The motion was submitted on January 8, 1940, and on January 30th a minute order was entered by the clerk as follows: "Motion of plaintiffs for a new trial heretofore [42 Cal. App. 2d 25] made is granted". Defendants filed notice of appeal February 23d and their opening brief on June 29th. On July 17th, without notice to appellants, the trial court entered an order nunc pro tunc amending its order of January 30th, in words and figures as follows: "It appearing to this court that that certain order heretofore made on the 30th day of January, 1940, granting the motion of plaintiffs for a new trial the order was inadvertently by Clerk and Court made without any statement therein of the fact that such motion for a new trial was granted, among others on the ground of the insufficiency of the evidence to sustain the verdict; and it having been the intention and ruling of this Court to base its order granting such new trial upon the ground of insufficiency of the evidence and to so state in the order granting such new trial; that clerk by inadvertence did not include said ground in the order granting said motion, IT IS HEREBY ORDERED that such order granting a new trial be and the same is hereby amended to correct such mistake and inadvertence and speak the truth, nunc pro tunc as of the date made, to read: 'It is ordered that plaintiff's motion for a new trial herein be and the same is hereby granted on the ground of the insufficiency of the evidence to sustain the verdict rendered in the action.'"

The question for decision is whether the court's nunc pro tunc order alone, or taken in conjunction with the order of January 30th is a valid order since it was not made within ten days after the motion was granted or "filed with the clerk".

Prior to 1939 amendment to section 657, Code of Civil Procedure, subdivision 7 thereof read: "When a new trial is granted on all or part of the issues, upon the ground of the insufficiency of the evidence to sustain the verdict the order shall so specify; otherwise, on appeal from such order it will be presumed that the order was not based upon that ground." The amendment of this subdivision became effective prior to the trial of this action and reads: "When a new trial is granted, on all or part of the issues, upon the ground of the insufficiency of the evidence to sustain the verdict or decision, the order shall so specify this in writing and shall be filed with the clerk within ten days after the motion is granted; otherwise, on appeal from such order it will be conclusively presumed that the order was not based [42 Cal. App. 2d 26] upon that ground. The court may direct a party to prepare the order."

Before the amendment to subdivision 7, the distinction between the granting of a new trial upon insufficiency of the evidence and the granting of a new trial upon other grounds, was that in the former case the order was required to state the ground but in the latter there was no such requirement. No order granting a new trial, regardless of the grounds, was required to be in writing and no time limit was imposed although the statute did provide that if the order failed to state that it was based upon the insufficiency of the evidence, it would be presumed on appeal that it was based upon other grounds. But it did not expressly declare that the presumption was conclusive. [1, 2] Under the amendment, such an order (1) must specify the ground, (2) must be in writing, (3) and must be filed within 10 days after the motion is granted; (4) otherwise it will be conclusively presumed on appeal that it was not based on the insufficiency of the evidence.

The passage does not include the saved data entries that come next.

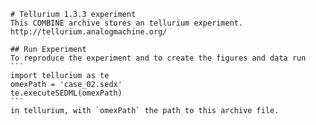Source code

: 
        # Tellurium 1.3.3 experiment
        This COMBINE archive stores an tellurium experiment.
        http://tellurium.analogmachine.org/

        ## Run Experiment
        To reproduce the experiment and to create the figures and data run
        ```
        import tellurium as te
        omexPath = 'case_02.sedx'
        te.executeSEDML(omexPath)
        ```
        in tellurium, with `omexPath` the path to this archive file.
        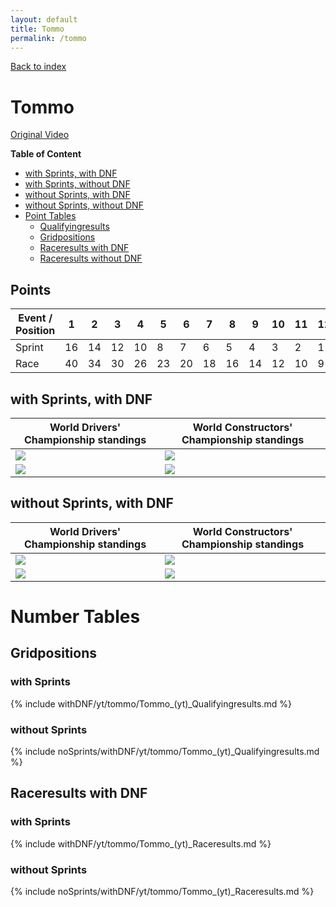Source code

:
 ```yaml
---
layout: default
title: Tommo
permalink: /tommo
---
```


[Back to index](/F1_2025_Different_Point_Systems/)

# Tommo

[Original Video](https://www.youtube.com/watch?v=Da2TCf3K8JM)

**Table of Content**

- [with Sprints, with DNF](/F1_2025_Different_Point_Systems/tommo/#ww)
- [with Sprints, without DNF](/F1_2025_Different_Point_Systems/tommo/#wn)
- [without Sprints, with DNF](/F1_2025_Different_Point_Systems/tommo/#nw)
- [without Sprints, without DNF](/F1_2025_Different_Point_Systems/tommo/#nn)
- [Point Tables](/F1_2025_Different_Point_Systems/tommo/#tables)
  - [Qualifyingresults](/F1_2025_Different_Point_Systems/tommo/#tq)
  - [Gridpositions](/F1_2025_Different_Point_Systems/tommo/#tg)
  - [Raceresults with DNF](/F1_2025_Different_Point_Systems/tommo/#tw)
  - [Raceresults without DNF](/F1_2025_Different_Point_Systems/tommo/#tn)

## Points

| Event / Position | 1 | 2 | 3 | 4 | 5 | 6 | 7 | 8 | 9 | 10 | 11 | 12 | 13 | 14 | 15 | 16 | 17 | 18 | 19 | 20 |
| - | - | - | - | - | - | - | - | - | - | - | - | - | - | - | - | - | - | - | - | - |
| Sprint | 16 | 14 | 12 | 10 | 8 | 7 | 6 | 5 | 4 | 3 | 2 | 1 | 0 | 0 | 0 | 0 | 0 | 0 | 0 | 0 |
| Race | 40 | 34 | 30 | 26 | 23 | 20 | 18 | 16 | 14 | 12 | 10 | 9 | 8 | 7 | 6 | 5 | 4 | 3 | 2 | 1 |

## <a id="ww"></a> with Sprints, with DNF

| World Drivers' Championship standings | World Constructors' Championship standings |
| - | - |
| ![](/F1_2025_Different_Point_Systems/docs/assets/withDNF/yt/tommo/Tommo_(yt)_Qualifyingresults.png) | ![](/F1_2025_Different_Point_Systems/docs/assets/withDNF/yt/tommo/constructors_Tommo_(yt)_Qualifyingresults.png) |
| ![](/F1_2025_Different_Point_Systems/docs/assets/withDNF/yt/tommo/Tommo_(yt)_Raceresults.png) | ![](/F1_2025_Different_Point_Systems/docs/assets/withDNF/yt/tommo/constructors_Tommo_(yt)_Raceresults.png) |

## <a id="nw"></a> without Sprints, with DNF

| World Drivers' Championship standings | World Constructors' Championship standings |
| - | - |
| ![](/F1_2025_Different_Point_Systems/docs/assets/noSprints/withDNF/yt/tommo/Tommo_(yt)_Qualifyingresults.png) | ![](/F1_2025_Different_Point_Systems/docs/assets/noSprints/withDNF/yt/tommo/constructors_Tommo_(yt)_Qualifyingresults.png) |
| ![](/F1_2025_Different_Point_Systems/docs/assets/noSprints/withDNF/yt/tommo/Tommo_(yt)_Raceresults.png) | ![](/F1_2025_Different_Point_Systems/docs/assets/noSprints/withDNF/yt/tommo/constructors_Tommo_(yt)_Raceresults.png) |

# <a id="tables"></a> Number Tables

## <a id="tg"></a> Gridpositions

### with Sprints

{% include withDNF/yt/tommo/Tommo_(yt)_Qualifyingresults.md %}

### without Sprints

{% include noSprints/withDNF/yt/tommo/Tommo_(yt)_Qualifyingresults.md %}

## <a id="tw"></a> Raceresults with DNF

### with Sprints

{% include withDNF/yt/tommo/Tommo_(yt)_Raceresults.md %}

### without Sprints

{% include noSprints/withDNF/yt/tommo/Tommo_(yt)_Raceresults.md %}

There was no written order granting a new trial upon insufficiency of the evidence until the nunc pro tunc order of July 17th, five and one-half months after entry of the minute order. The minute order of January 30th was a total failure to comply with the requirement that a written order specifying the insufficiency of the evidence be filed within 10 days after a motion is granted. Clearly, the statute was violated. Before the amendment, the provisions of subdivision 7 were complied with if the clerk made minute entries of all orders and decrees. (Pol. Code, sec. 4178.) [3] Unless something more than a mere minute entry is required that part of the amendment providing for a written order is meaningless. That the order should be written and "filed with the clerk" is definitely intended is manifest from the provision that "the court may direct a party to prepare the order". Since the legislature could not have intended that a party should prepare a minute entry, and since the order "shall be filed with the clerk", it is clear that the amendment requires an order in writing other than a minute entry by the clerk.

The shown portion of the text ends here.